== DATA IN THIS EXERCISE ==
- - -
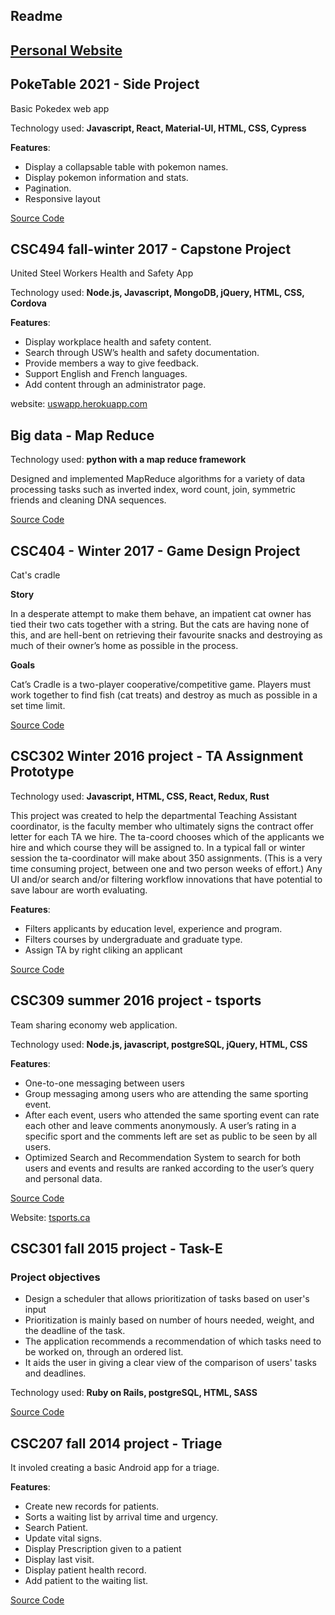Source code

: ## Readme

## [Personal Website](https://hiei23.github.io/sihua.caoliu.github.io/)

## PokeTable 2021 - Side Project

Basic Pokedex web app

Technology used: **Javascript, React, Material-UI, HTML, CSS, Cypress**

**Features**:

- Display a collapsable table with pokemon names.
- Display pokemon information and stats.
- Pagination.
- Responsive layout

[Source Code](https://github.com/hiei23/pokedex)

## CSC494 fall-winter 2017 - Capstone Project

United Steel Workers Health and Safety App

Technology used: **Node.js, Javascript, MongoDB, jQuery, HTML, CSS, Cordova**

**Features**:

- Display workplace health and safety content.
- Search through USW’s health and safety documentation.
- Provide members a way to give feedback.
- Support English and French languages.
- Add content through an administrator page.

website: [uswapp.herokuapp.com](https://uswapp.herokuapp.com/)

## Big data - Map Reduce

Technology used: **python with a map reduce framework**

Designed and implemented MapReduce algorithms for a variety of data processing tasks such as inverted index, word count, join, symmetric friends and cleaning DNA sequences.

[Source Code](https://github.com/hiei23/csc443a2)

## CSC404 - Winter 2017 - Game Design Project

Cat's cradle

**Story**

In a desperate attempt to make them behave, an impatient cat owner has tied their two cats together with a string. But the cats are having none of this, and are hell-bent on retrieving their favourite snacks and destroying as much of their owner’s home as possible in the process.

**Goals**

Cat’s Cradle is a two-player cooperative/competitive game. Players must work together to find fish (cat treats) and destroy as much as possible in a set time limit.

[Source Code](https://github.com/hiei23/csc404-prototype)

## CSC302 Winter 2016 project - TA Assignment Prototype

Technology used: **Javascript, HTML, CSS, React, Redux, Rust**

This project was created to help the departmental Teaching Assistant coordinator, is the faculty member who ultimately signs the contract offer letter for each TA we hire.
The ta-coord chooses which of the applicants we hire and which course they will be assigned to.
In a typical fall or winter session the ta-coordinator will make about 350 assignments. (This is a very time consuming project, between one and two person weeks of effort.)
Any UI and/or search and/or filtering workflow innovations that have potential to save labour are worth evaluating.

**Features**:

- Filters applicants by education level, experience and program.
- Filters courses by undergraduate and graduate type.
- Assign TA by right cliking an applicant

[Source Code](https://github.com/hiei23/taAssignment)

## CSC309 summer 2016 project - tsports

Team sharing economy web application.

Technology used: **Node.js, javascript, postgreSQL, jQuery, HTML, CSS**

**Features**:

- One-to-one messaging between users
- Group messaging among users who are attending the same sporting event.
- After each event, users who attended the same sporting event can rate each other and leave
  comments anonymously. A user’s rating in a specific sport and the comments left are set as
  public to be seen by all users.
- Optimized Search and Recommendation System to search for both users and events and
  results are ranked according to the user’s query and personal data.

[Source Code](https://github.com/hiei23/csc309a4)

Website: [tsports.ca](https://tsports.herokuapp.com//)

## CSC301 fall 2015 project - Task-E

### Project objectives

- Design a scheduler that allows prioritization of tasks based on user's input
- Prioritization is mainly based on number of hours needed, weight, and the deadline of the task.
- The application recommends a recommendation of which tasks need to be worked on, through an ordered list.
- It aids the user in giving a clear view of the comparison of users' tasks and deadlines.

Technology used: **Ruby on Rails, postgreSQL, HTML, SASS**

[Source Code](https://github.com/hiei23/task-e)

## CSC207 fall 2014 project - Triage

It involed creating a basic Android app for a triage.

**Features**:

- Create new records for patients.
- Sorts a waiting list by arrival time and urgency.
- Search Patient.
- Update vital signs.
- Display Prescription given to a patient
- Display last visit.
- Display patient health record.
- Add patient to the waiting list.

[Source Code](https://github.com/hiei23/triage)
- - -
== INSTRUCTIONS FOR THE TASK ==
The answer is the entries above, given again exactly, with no pictures among them.

== ANSWER AREA ==
Source code

: ## Readme

## [Personal Website](https://hiei23.github.io/sihua.caoliu.github.io/)

## PokeTable 2021 - Side Project

Basic Pokedex web app

Technology used: **Javascript, React, Material-UI, HTML, CSS, Cypress**

**Features**:

- Display a collapsable table with pokemon names.
- Display pokemon information and stats.
- Pagination.
- Responsive layout

[Source Code](https://github.com/hiei23/pokedex)

## CSC494 fall-winter 2017 - Capstone Project

United Steel Workers Health and Safety App

Technology used: **Node.js, Javascript, MongoDB, jQuery, HTML, CSS, Cordova**

**Features**:

- Display workplace health and safety content.
- Search through USW’s health and safety documentation.
- Provide members a way to give feedback.
- Support English and French languages.
- Add content through an administrator page.

website: [uswapp.herokuapp.com](https://uswapp.herokuapp.com/)

## Big data - Map Reduce

Technology used: **python with a map reduce framework**

Designed and implemented MapReduce algorithms for a variety of data processing tasks such as inverted index, word count, join, symmetric friends and cleaning DNA sequences.

[Source Code](https://github.com/hiei23/csc443a2)

## CSC404 - Winter 2017 - Game Design Project

Cat's cradle

**Story**

In a desperate attempt to make them behave, an impatient cat owner has tied their two cats together with a string. But the cats are having none of this, and are hell-bent on retrieving their favourite snacks and destroying as much of their owner’s home as possible in the process.

**Goals**

Cat’s Cradle is a two-player cooperative/competitive game. Players must work together to find fish (cat treats) and destroy as much as possible in a set time limit.

[Source Code](https://github.com/hiei23/csc404-prototype)

## CSC302 Winter 2016 project - TA Assignment Prototype

Technology used: **Javascript, HTML, CSS, React, Redux, Rust**

This project was created to help the departmental Teaching Assistant coordinator, is the faculty member who ultimately signs the contract offer letter for each TA we hire.
The ta-coord chooses which of the applicants we hire and which course they will be assigned to.
In a typical fall or winter session the ta-coordinator will make about 350 assignments. (This is a very time consuming project, between one and two person weeks of effort.)
Any UI and/or search and/or filtering workflow innovations that have potential to save labour are worth evaluating.

**Features**:

- Filters applicants by education level, experience and program.
- Filters courses by undergraduate and graduate type.
- Assign TA by right cliking an applicant

[Source Code](https://github.com/hiei23/taAssignment)

## CSC309 summer 2016 project - tsports

Team sharing economy web application.

Technology used: **Node.js, javascript, postgreSQL, jQuery, HTML, CSS**

**Features**:

- One-to-one messaging between users
- Group messaging among users who are attending the same sporting event.
- After each event, users who attended the same sporting event can rate each other and leave
  comments anonymously. A user’s rating in a specific sport and the comments left are set as
  public to be seen by all users.
- Optimized Search and Recommendation System to search for both users and events and
  results are ranked according to the user’s query and personal data.

[Source Code](https://github.com/hiei23/csc309a4)

Website: [tsports.ca](https://tsports.herokuapp.com//)

## CSC301 fall 2015 project - Task-E

### Project objectives

- Design a scheduler that allows prioritization of tasks based on user's input
- Prioritization is mainly based on number of hours needed, weight, and the deadline of the task.
- The application recommends a recommendation of which tasks need to be worked on, through an ordered list.
- It aids the user in giving a clear view of the comparison of users' tasks and deadlines.

Technology used: **Ruby on Rails, postgreSQL, HTML, SASS**

[Source Code](https://github.com/hiei23/task-e)

## CSC207 fall 2014 project - Triage

It involed creating a basic Android app for a triage.

**Features**:

- Create new records for patients.
- Sorts a waiting list by arrival time and urgency.
- Search Patient.
- Update vital signs.
- Display Prescription given to a patient
- Display last visit.
- Display patient health record.
- Add patient to the waiting list.

[Source Code](https://github.com/hiei23/triage)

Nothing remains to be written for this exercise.